Omit all pictures and transcribe only the lines in the entries below that run from the line with "### El objetivo" through the line with "Detailed Results in".

### Extracted records
○ ○ ○

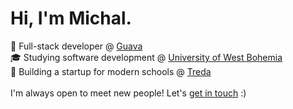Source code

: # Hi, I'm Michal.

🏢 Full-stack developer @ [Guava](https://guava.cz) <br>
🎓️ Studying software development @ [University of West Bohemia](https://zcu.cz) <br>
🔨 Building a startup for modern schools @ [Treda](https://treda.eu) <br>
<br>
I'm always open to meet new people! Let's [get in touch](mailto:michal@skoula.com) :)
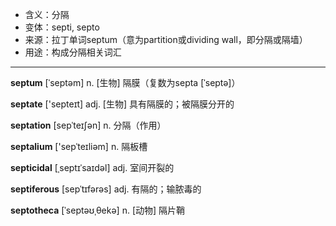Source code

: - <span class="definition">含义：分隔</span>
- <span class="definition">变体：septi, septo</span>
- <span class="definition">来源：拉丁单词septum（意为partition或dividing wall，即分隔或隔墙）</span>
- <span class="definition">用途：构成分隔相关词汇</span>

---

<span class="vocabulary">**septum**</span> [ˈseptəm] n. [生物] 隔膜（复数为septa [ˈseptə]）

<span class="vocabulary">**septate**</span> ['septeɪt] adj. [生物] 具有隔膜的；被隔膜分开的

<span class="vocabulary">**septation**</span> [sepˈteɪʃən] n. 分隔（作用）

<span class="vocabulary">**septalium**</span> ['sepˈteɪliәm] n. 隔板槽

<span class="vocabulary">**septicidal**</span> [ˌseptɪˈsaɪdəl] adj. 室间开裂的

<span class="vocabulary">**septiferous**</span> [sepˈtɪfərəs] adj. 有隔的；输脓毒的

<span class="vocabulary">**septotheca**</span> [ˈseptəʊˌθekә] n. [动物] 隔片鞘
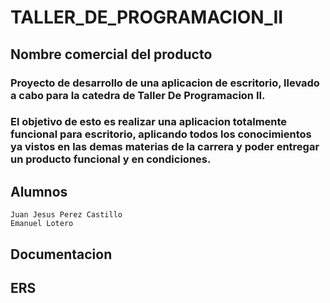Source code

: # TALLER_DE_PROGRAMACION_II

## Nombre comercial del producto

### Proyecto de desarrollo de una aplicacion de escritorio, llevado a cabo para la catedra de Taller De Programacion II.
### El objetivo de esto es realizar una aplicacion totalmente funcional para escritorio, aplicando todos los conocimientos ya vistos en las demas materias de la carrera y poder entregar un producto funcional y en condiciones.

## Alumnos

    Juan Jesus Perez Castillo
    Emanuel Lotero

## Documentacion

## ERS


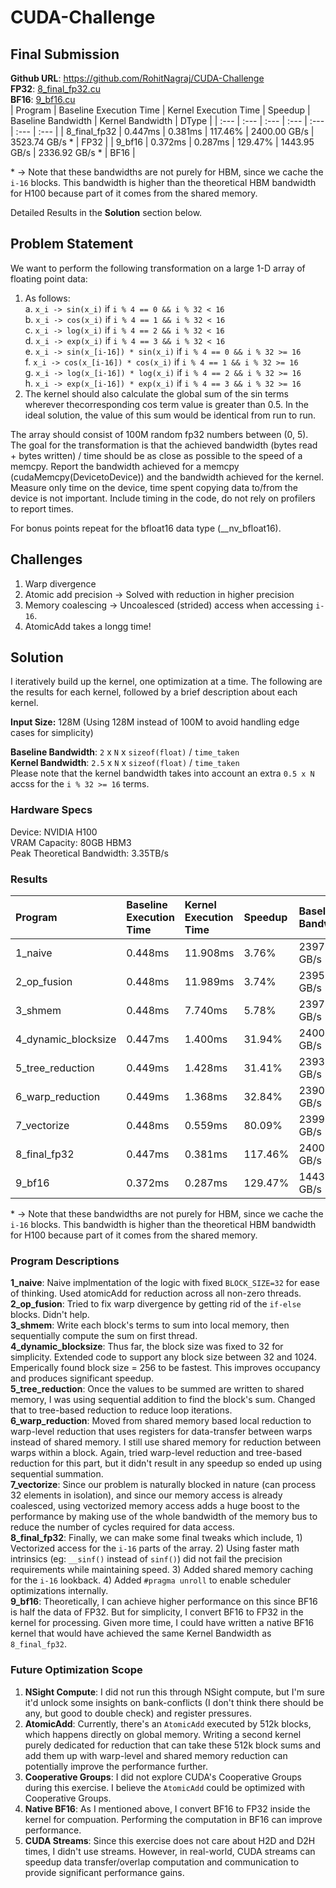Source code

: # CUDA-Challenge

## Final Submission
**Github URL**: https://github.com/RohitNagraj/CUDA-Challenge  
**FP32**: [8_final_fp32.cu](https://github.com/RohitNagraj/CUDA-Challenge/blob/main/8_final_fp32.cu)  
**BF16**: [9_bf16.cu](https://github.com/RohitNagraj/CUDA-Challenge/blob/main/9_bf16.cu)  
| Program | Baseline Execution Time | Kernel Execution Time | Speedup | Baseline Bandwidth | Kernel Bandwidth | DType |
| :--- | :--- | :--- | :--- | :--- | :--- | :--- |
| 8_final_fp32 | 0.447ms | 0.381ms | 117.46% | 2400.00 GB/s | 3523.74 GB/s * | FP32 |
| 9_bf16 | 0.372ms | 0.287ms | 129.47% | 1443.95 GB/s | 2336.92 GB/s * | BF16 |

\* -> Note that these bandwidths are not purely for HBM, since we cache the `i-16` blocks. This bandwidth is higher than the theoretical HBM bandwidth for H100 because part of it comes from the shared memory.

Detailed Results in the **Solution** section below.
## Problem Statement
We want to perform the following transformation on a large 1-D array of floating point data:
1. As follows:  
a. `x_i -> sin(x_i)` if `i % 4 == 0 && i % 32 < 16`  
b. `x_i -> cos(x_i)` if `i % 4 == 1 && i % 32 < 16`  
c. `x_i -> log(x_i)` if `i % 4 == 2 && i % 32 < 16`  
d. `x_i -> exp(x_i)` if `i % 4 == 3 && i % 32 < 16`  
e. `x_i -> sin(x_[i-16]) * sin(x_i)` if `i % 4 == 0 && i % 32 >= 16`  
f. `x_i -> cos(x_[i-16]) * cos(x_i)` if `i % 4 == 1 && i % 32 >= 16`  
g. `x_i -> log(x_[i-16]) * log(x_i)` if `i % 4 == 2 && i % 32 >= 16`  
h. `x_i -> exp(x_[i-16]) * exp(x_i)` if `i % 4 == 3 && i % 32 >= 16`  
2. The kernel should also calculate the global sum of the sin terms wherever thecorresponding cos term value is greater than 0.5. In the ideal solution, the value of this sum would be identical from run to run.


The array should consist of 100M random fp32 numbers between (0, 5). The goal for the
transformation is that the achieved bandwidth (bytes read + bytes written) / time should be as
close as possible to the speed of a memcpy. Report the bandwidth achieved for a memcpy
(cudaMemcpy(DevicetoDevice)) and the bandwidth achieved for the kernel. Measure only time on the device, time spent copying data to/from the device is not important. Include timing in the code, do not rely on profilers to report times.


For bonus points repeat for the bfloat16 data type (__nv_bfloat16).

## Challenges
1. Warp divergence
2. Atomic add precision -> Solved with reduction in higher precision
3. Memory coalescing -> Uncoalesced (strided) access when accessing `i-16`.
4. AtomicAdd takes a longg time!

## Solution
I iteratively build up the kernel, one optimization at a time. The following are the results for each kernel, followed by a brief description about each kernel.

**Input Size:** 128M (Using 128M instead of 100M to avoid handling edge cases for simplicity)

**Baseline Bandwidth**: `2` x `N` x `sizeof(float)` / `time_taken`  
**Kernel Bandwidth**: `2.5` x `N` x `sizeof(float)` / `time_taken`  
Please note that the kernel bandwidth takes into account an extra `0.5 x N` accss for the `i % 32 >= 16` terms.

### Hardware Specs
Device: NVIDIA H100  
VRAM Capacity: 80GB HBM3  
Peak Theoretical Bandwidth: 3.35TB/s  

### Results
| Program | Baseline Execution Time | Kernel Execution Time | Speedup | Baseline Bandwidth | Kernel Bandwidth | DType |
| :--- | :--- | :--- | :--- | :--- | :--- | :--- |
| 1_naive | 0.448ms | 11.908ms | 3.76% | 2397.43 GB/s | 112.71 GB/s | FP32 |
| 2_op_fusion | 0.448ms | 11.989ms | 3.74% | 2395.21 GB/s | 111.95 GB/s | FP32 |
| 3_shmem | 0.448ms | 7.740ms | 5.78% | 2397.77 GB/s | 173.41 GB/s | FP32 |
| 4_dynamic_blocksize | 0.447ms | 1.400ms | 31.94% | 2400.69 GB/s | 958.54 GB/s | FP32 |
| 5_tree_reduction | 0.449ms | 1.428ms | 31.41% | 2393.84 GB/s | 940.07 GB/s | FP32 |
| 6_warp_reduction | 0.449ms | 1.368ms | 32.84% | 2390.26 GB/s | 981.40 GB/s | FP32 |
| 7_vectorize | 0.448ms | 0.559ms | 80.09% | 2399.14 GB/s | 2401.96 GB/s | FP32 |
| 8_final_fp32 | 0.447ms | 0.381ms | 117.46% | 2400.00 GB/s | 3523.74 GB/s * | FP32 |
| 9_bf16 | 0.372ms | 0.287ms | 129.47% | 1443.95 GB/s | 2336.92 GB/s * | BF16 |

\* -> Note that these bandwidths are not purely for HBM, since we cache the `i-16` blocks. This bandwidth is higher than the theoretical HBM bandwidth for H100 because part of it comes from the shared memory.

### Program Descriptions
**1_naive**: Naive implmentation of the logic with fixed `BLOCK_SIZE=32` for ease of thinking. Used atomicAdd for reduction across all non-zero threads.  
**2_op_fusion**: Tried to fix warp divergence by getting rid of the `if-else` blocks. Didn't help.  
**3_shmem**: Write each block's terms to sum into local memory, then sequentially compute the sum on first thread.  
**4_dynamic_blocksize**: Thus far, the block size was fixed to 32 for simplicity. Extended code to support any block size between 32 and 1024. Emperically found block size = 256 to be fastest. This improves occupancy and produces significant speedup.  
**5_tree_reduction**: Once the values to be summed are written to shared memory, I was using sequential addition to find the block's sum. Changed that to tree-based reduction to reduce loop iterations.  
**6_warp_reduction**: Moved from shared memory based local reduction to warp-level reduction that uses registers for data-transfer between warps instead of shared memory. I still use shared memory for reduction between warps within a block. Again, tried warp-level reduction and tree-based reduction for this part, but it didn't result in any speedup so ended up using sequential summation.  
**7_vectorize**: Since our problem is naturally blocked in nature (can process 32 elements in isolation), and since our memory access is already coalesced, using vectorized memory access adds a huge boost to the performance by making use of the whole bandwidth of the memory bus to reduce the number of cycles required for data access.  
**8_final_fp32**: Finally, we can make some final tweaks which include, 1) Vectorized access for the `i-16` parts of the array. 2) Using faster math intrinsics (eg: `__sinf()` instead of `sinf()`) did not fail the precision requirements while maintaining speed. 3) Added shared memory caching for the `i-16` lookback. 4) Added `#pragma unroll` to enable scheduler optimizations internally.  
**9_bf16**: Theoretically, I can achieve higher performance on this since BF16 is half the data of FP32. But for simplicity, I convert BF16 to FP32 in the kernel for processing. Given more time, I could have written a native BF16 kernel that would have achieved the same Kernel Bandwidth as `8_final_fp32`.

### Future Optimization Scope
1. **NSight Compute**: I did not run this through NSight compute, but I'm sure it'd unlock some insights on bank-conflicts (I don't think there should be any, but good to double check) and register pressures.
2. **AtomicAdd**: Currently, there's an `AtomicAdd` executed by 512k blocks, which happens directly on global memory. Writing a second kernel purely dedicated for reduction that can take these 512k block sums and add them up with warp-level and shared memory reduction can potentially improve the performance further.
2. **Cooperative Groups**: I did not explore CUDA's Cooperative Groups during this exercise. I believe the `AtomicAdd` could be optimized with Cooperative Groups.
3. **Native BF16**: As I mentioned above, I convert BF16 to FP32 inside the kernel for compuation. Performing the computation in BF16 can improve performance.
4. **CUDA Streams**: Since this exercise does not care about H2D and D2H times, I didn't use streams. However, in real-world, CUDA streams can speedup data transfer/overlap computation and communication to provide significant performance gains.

○ ○ ○

### Problem solution
### El objetivo de esto es realizar una aplicacion totalmente funcional para escritorio, aplicando todos los conocimientos ya vistos en las demas materias de la carrera y poder entregar un producto funcional y en condiciones.

## Alumnos

    Juan Jesus Perez Castillo
    Emanuel Lotero

## Documentacion

## ERS


Source code

: # CUDA-Challenge

## Final Submission
**Github URL**: https://github.com/RohitNagraj/CUDA-Challenge  
**FP32**: [8_final_fp32.cu](https://github.com/RohitNagraj/CUDA-Challenge/blob/main/8_final_fp32.cu)  
**BF16**: [9_bf16.cu](https://github.com/RohitNagraj/CUDA-Challenge/blob/main/9_bf16.cu)  
| Program | Baseline Execution Time | Kernel Execution Time | Speedup | Baseline Bandwidth | Kernel Bandwidth | DType |
| :--- | :--- | :--- | :--- | :--- | :--- | :--- |
| 8_final_fp32 | 0.447ms | 0.381ms | 117.46% | 2400.00 GB/s | 3523.74 GB/s * | FP32 |
| 9_bf16 | 0.372ms | 0.287ms | 129.47% | 1443.95 GB/s | 2336.92 GB/s * | BF16 |

\* -> Note that these bandwidths are not purely for HBM, since we cache the `i-16` blocks. This bandwidth is higher than the theoretical HBM bandwidth for H100 because part of it comes from the shared memory.

Detailed Results in the **Solution** section below.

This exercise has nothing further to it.